**About this exercise:** Whichever lines of the material contain "Downloads", copy each of them.

━━━━━━━━━━

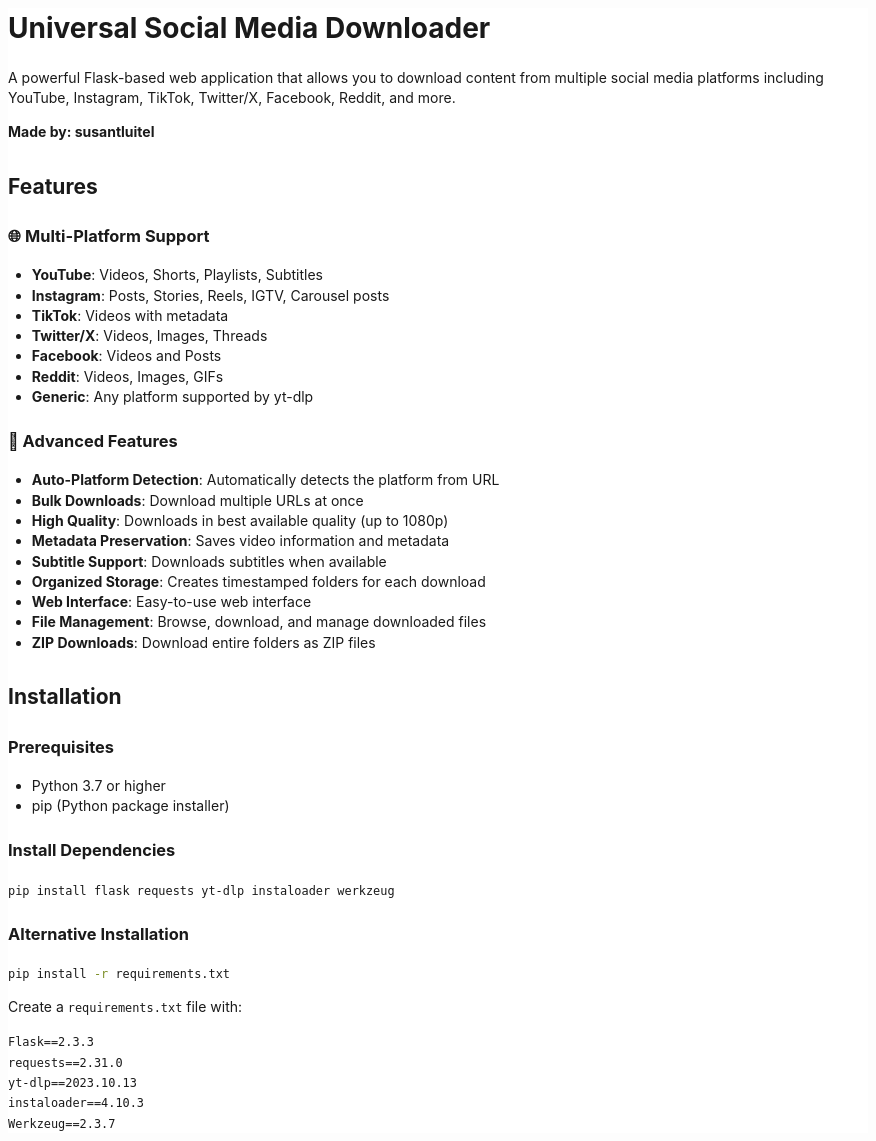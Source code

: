 ﻿# Universal Social Media Downloader

A powerful Flask-based web application that allows you to download content from multiple social media platforms including YouTube, Instagram, TikTok, Twitter/X, Facebook, Reddit, and more.

**Made by: susantluitel**

## Features

### 🌐 Multi-Platform Support
- **YouTube**: Videos, Shorts, Playlists, Subtitles
- **Instagram**: Posts, Stories, Reels, IGTV, Carousel posts
- **TikTok**: Videos with metadata
- **Twitter/X**: Videos, Images, Threads
- **Facebook**: Videos and Posts
- **Reddit**: Videos, Images, GIFs
- **Generic**: Any platform supported by yt-dlp

### 🚀 Advanced Features
- **Auto-Platform Detection**: Automatically detects the platform from URL
- **Bulk Downloads**: Download multiple URLs at once
- **High Quality**: Downloads in best available quality (up to 1080p)
- **Metadata Preservation**: Saves video information and metadata
- **Subtitle Support**: Downloads subtitles when available
- **Organized Storage**: Creates timestamped folders for each download
- **Web Interface**: Easy-to-use web interface
- **File Management**: Browse, download, and manage downloaded files
- **ZIP Downloads**: Download entire folders as ZIP files

## Installation

### Prerequisites
- Python 3.7 or higher
- pip (Python package installer)

### Install Dependencies

```bash
pip install flask requests yt-dlp instaloader werkzeug
```

### Alternative Installation
```bash
pip install -r requirements.txt
```

Create a `requirements.txt` file with:
```
Flask==2.3.3
requests==2.31.0
yt-dlp==2023.10.13
instaloader==4.10.3
Werkzeug==2.3.7
```
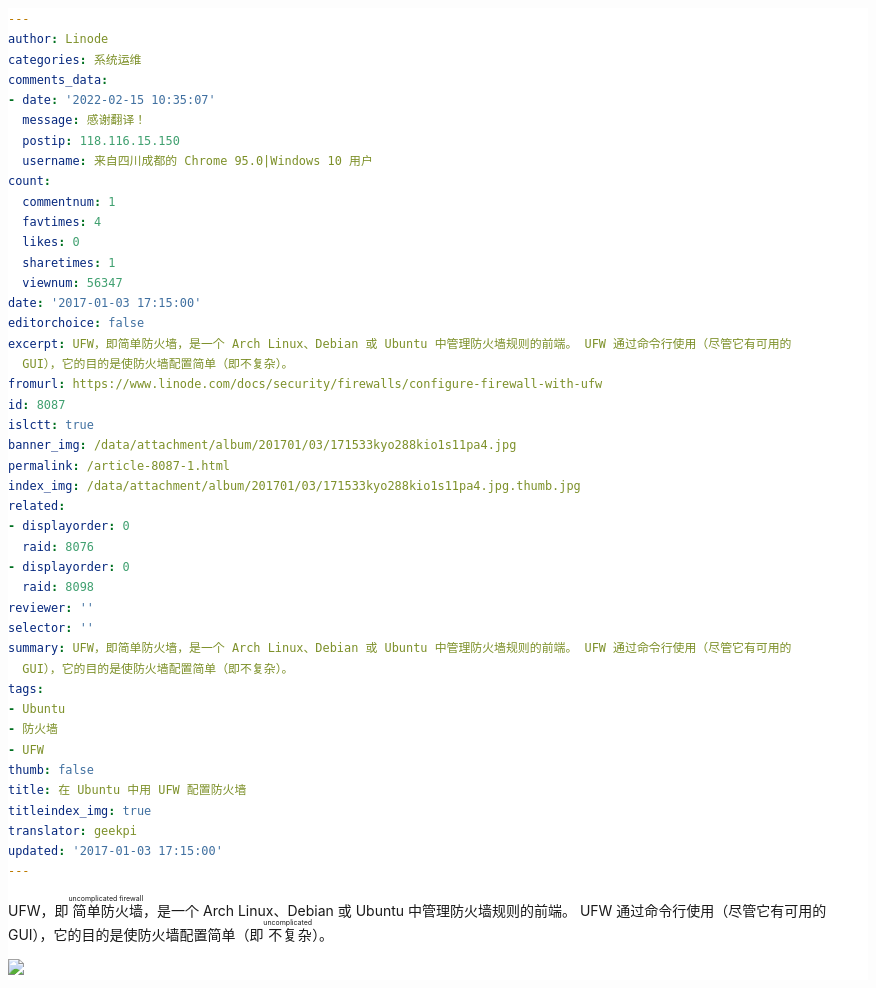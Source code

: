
 ```yaml
---
author: Linode
categories: 系统运维
comments_data:
- date: '2022-02-15 10:35:07'
  message: 感谢翻译！
  postip: 118.116.15.150
  username: 来自四川成都的 Chrome 95.0|Windows 10 用户
count:
  commentnum: 1
  favtimes: 4
  likes: 0
  sharetimes: 1
  viewnum: 56347
date: '2017-01-03 17:15:00'
editorchoice: false
excerpt: UFW，即简单防火墙，是一个 Arch Linux、Debian 或 Ubuntu 中管理防火墙规则的前端。 UFW 通过命令行使用（尽管它有可用的
  GUI），它的目的是使防火墙配置简单（即不复杂）。
fromurl: https://www.linode.com/docs/security/firewalls/configure-firewall-with-ufw
id: 8087
islctt: true
banner_img: /data/attachment/album/201701/03/171533kyo288kio1s11pa4.jpg
permalink: /article-8087-1.html
index_img: /data/attachment/album/201701/03/171533kyo288kio1s11pa4.jpg.thumb.jpg
related:
- displayorder: 0
  raid: 8076
- displayorder: 0
  raid: 8098
reviewer: ''
selector: ''
summary: UFW，即简单防火墙，是一个 Arch Linux、Debian 或 Ubuntu 中管理防火墙规则的前端。 UFW 通过命令行使用（尽管它有可用的
  GUI），它的目的是使防火墙配置简单（即不复杂）。
tags:
- Ubuntu
- 防火墙
- UFW
thumb: false
title: 在 Ubuntu 中用 UFW 配置防火墙
titleindex_img: true
translator: geekpi
updated: '2017-01-03 17:15:00'
---
```


UFW，即<ruby> 简单防火墙 <rp>  （ </rp> <rt>  uncomplicated firewall </rt> <rp>  ） </rp></ruby>，是一个 Arch Linux、Debian 或 Ubuntu 中管理防火墙规则的前端。 UFW 通过命令行使用（尽管它有可用的 GUI），它的目的是使防火墙配置简单（即<ruby> 不复杂 <rp>  （ </rp> <rt>  uncomplicated </rt> <rp>  ） </rp></ruby>）。


![](/data/attachment/album/201701/03/171533kyo288kio1s11pa4.jpg)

━━━━━━━━━━

**The completed task:**
- **Bulk Downloads**: Download multiple URLs at once
- **High Quality**: Downloads in best available quality (up to 1080p)
- **Subtitle Support**: Downloads subtitles when available
- **ZIP Downloads**: Download entire folders as ZIP files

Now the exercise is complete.